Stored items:
....

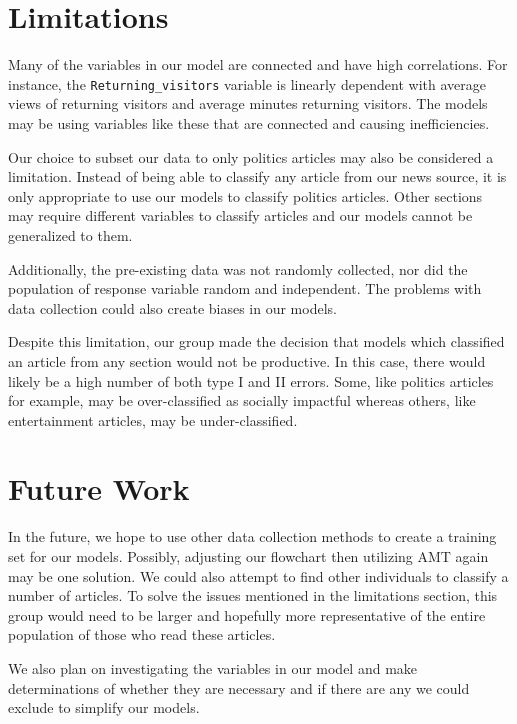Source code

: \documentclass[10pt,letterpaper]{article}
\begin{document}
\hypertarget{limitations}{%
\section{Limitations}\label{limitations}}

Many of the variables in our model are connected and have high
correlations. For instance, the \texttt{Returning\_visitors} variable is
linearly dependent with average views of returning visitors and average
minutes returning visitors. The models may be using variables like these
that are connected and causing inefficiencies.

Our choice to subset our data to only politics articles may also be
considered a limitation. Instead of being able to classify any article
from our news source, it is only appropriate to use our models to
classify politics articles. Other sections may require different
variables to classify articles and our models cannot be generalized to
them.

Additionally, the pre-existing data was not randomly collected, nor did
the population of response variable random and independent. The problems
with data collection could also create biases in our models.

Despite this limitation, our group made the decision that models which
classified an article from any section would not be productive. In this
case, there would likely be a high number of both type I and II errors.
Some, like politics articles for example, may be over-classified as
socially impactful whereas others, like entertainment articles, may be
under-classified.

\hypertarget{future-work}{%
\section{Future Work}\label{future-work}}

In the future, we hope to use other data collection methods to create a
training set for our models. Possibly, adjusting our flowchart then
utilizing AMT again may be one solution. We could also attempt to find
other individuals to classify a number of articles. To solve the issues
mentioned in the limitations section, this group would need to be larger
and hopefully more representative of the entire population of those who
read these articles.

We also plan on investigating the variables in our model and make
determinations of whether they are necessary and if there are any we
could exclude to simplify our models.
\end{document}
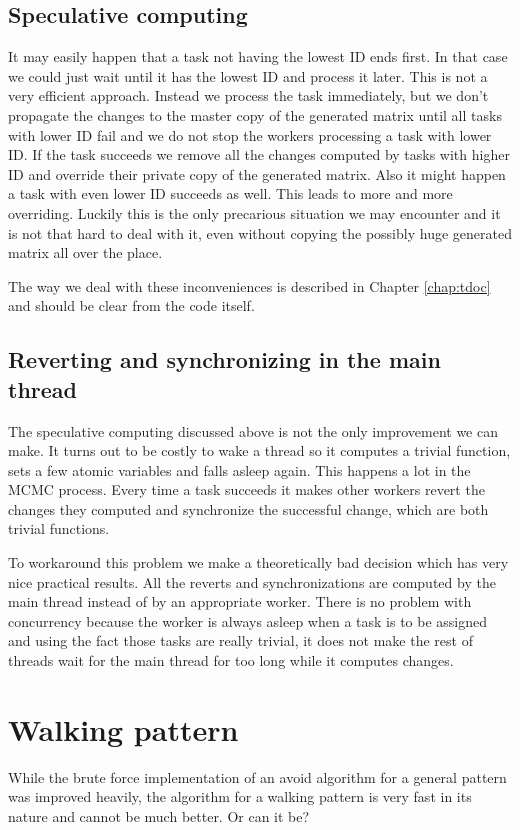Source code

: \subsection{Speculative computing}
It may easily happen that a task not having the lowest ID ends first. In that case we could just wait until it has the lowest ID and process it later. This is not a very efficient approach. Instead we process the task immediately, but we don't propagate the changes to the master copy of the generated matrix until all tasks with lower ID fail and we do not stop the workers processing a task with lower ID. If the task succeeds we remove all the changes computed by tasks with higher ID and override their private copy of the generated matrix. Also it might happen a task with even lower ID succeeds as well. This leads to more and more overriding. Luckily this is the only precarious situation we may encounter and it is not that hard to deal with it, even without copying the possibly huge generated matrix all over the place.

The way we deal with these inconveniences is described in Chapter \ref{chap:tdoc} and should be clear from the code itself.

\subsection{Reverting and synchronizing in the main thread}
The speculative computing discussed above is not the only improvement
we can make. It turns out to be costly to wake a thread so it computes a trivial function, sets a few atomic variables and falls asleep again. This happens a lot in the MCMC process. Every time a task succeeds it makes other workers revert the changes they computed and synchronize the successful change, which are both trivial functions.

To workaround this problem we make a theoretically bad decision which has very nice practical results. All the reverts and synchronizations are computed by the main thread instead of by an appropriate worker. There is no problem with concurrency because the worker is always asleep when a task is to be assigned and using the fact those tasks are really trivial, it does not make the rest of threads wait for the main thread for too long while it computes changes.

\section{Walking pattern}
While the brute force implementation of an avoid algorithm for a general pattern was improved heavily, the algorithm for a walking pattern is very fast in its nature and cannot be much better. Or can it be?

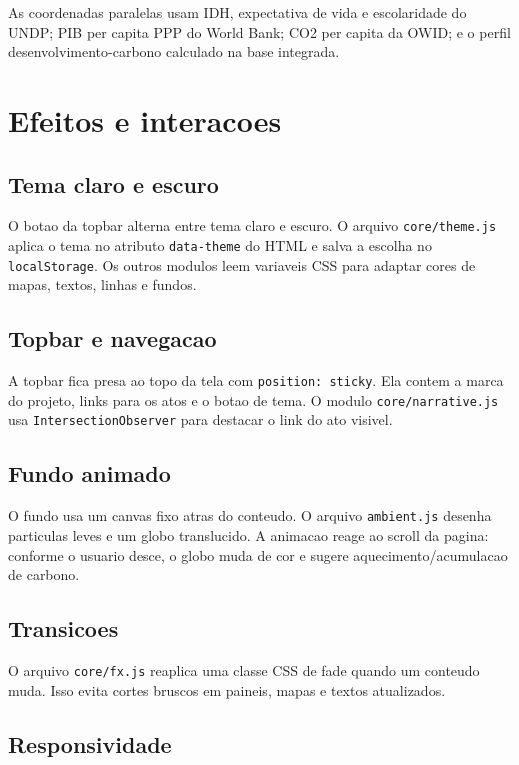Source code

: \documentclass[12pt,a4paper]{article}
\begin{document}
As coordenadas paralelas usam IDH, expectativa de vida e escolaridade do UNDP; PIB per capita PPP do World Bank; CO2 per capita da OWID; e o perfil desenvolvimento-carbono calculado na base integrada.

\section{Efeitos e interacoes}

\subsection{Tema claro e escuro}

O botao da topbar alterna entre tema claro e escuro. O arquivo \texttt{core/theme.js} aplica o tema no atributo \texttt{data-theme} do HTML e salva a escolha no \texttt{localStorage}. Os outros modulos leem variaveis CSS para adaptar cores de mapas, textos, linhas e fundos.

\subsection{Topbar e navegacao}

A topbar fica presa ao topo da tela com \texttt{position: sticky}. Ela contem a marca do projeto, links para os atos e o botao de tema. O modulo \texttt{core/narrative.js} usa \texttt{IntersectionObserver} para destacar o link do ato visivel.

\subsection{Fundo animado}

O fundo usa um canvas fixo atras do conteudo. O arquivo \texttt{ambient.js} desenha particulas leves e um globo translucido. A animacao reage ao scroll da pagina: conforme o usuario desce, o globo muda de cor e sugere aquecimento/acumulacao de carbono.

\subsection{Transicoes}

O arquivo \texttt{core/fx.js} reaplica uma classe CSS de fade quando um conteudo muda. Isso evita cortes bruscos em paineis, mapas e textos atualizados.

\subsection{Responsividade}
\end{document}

....

** DIRECTIONS FOR THIS TASK **
Set down the entries shown above once more, exactly as they read, but without pictures.

** EXERCISE RESULT **
Source code

: \documentclass[10pt,letterpaper]{article}
\begin{document}
\hypertarget{limitations}{%
\section{Limitations}\label{limitations}}

Many of the variables in our model are connected and have high
correlations. For instance, the \texttt{Returning\_visitors} variable is
linearly dependent with average views of returning visitors and average
minutes returning visitors. The models may be using variables like these
that are connected and causing inefficiencies.

Our choice to subset our data to only politics articles may also be
considered a limitation. Instead of being able to classify any article
from our news source, it is only appropriate to use our models to
classify politics articles. Other sections may require different
variables to classify articles and our models cannot be generalized to
them.

Additionally, the pre-existing data was not randomly collected, nor did
the population of response variable random and independent. The problems
with data collection could also create biases in our models.

Despite this limitation, our group made the decision that models which
classified an article from any section would not be productive. In this
case, there would likely be a high number of both type I and II errors.
Some, like politics articles for example, may be over-classified as
socially impactful whereas others, like entertainment articles, may be
under-classified.

\hypertarget{future-work}{%
\section{Future Work}\label{future-work}}

In the future, we hope to use other data collection methods to create a
training set for our models. Possibly, adjusting our flowchart then
utilizing AMT again may be one solution. We could also attempt to find
other individuals to classify a number of articles. To solve the issues
mentioned in the limitations section, this group would need to be larger
and hopefully more representative of the entire population of those who
read these articles.

We also plan on investigating the variables in our model and make
determinations of whether they are necessary and if there are any we
could exclude to simplify our models.
\end{document}
Source code

: \subsection{Speculative computing}
It may easily happen that a task not having the lowest ID ends first. In that case we could just wait until it has the lowest ID and process it later. This is not a very efficient approach. Instead we process the task immediately, but we don't propagate the changes to the master copy of the generated matrix until all tasks with lower ID fail and we do not stop the workers processing a task with lower ID. If the task succeeds we remove all the changes computed by tasks with higher ID and override their private copy of the generated matrix. Also it might happen a task with even lower ID succeeds as well. This leads to more and more overriding. Luckily this is the only precarious situation we may encounter and it is not that hard to deal with it, even without copying the possibly huge generated matrix all over the place.

The way we deal with these inconveniences is described in Chapter \ref{chap:tdoc} and should be clear from the code itself.

\subsection{Reverting and synchronizing in the main thread}
The speculative computing discussed above is not the only improvement
we can make. It turns out to be costly to wake a thread so it computes a trivial function, sets a few atomic variables and falls asleep again. This happens a lot in the MCMC process. Every time a task succeeds it makes other workers revert the changes they computed and synchronize the successful change, which are both trivial functions.

To workaround this problem we make a theoretically bad decision which has very nice practical results. All the reverts and synchronizations are computed by the main thread instead of by an appropriate worker. There is no problem with concurrency because the worker is always asleep when a task is to be assigned and using the fact those tasks are really trivial, it does not make the rest of threads wait for the main thread for too long while it computes changes.

\section{Walking pattern}
While the brute force implementation of an avoid algorithm for a general pattern was improved heavily, the algorithm for a walking pattern is very fast in its nature and cannot be much better. Or can it be?

Source code

: \documentclass[12pt,a4paper]{article}
\begin{document}
As coordenadas paralelas usam IDH, expectativa de vida e escolaridade do UNDP; PIB per capita PPP do World Bank; CO2 per capita da OWID; e o perfil desenvolvimento-carbono calculado na base integrada.

\section{Efeitos e interacoes}

\subsection{Tema claro e escuro}

O botao da topbar alterna entre tema claro e escuro. O arquivo \texttt{core/theme.js} aplica o tema no atributo \texttt{data-theme} do HTML e salva a escolha no \texttt{localStorage}. Os outros modulos leem variaveis CSS para adaptar cores de mapas, textos, linhas e fundos.

\subsection{Topbar e navegacao}

A topbar fica presa ao topo da tela com \texttt{position: sticky}. Ela contem a marca do projeto, links para os atos e o botao de tema. O modulo \texttt{core/narrative.js} usa \texttt{IntersectionObserver} para destacar o link do ato visivel.

\subsection{Fundo animado}

O fundo usa um canvas fixo atras do conteudo. O arquivo \texttt{ambient.js} desenha particulas leves e um globo translucido. A animacao reage ao scroll da pagina: conforme o usuario desce, o globo muda de cor e sugere aquecimento/acumulacao de carbono.

\subsection{Transicoes}

O arquivo \texttt{core/fx.js} reaplica uma classe CSS de fade quando um conteudo muda. Isso evita cortes bruscos em paineis, mapas e textos atualizados.

\subsection{Responsividade}
\end{document}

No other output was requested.